Begin at the line containing "- vector_complex (a" in the data below and go on through the line containing "These are all", repeating each line exactly; include both ends and no other line.

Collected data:
******************************

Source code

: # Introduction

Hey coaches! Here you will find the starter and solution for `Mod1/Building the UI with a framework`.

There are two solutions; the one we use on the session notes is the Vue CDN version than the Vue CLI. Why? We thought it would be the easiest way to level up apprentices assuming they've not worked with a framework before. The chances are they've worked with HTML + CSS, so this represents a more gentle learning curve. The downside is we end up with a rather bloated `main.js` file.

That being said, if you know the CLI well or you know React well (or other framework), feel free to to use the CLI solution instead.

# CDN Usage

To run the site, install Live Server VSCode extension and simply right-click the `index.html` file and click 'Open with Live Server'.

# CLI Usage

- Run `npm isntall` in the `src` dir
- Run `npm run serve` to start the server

******************************

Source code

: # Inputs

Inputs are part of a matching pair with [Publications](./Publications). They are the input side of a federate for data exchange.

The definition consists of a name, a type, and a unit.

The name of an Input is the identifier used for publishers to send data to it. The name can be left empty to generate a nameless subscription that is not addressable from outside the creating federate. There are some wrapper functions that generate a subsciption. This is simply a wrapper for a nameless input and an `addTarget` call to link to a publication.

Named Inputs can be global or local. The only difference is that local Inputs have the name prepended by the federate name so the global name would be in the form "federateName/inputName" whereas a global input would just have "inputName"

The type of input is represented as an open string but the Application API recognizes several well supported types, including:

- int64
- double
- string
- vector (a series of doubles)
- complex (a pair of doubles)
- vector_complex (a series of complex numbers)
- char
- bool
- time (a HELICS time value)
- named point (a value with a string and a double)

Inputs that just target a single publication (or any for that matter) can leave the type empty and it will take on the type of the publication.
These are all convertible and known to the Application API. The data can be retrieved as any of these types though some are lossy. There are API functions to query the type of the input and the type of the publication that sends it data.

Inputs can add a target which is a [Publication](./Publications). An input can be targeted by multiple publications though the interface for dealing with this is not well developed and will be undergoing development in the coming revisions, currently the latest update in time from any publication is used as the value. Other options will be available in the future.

******************************

Answer space –
- vector_complex (a series of complex numbers)
- char
- bool
- time (a HELICS time value)
- named point (a value with a string and a double)

Inputs that just target a single publication (or any for that matter) can leave the type empty and it will take on the type of the publication.
These are all convertible and known to the Application API. The data can be retrieved as any of these types though some are lossy. There are API functions to query the type of the input and the type of the publication that sends it data.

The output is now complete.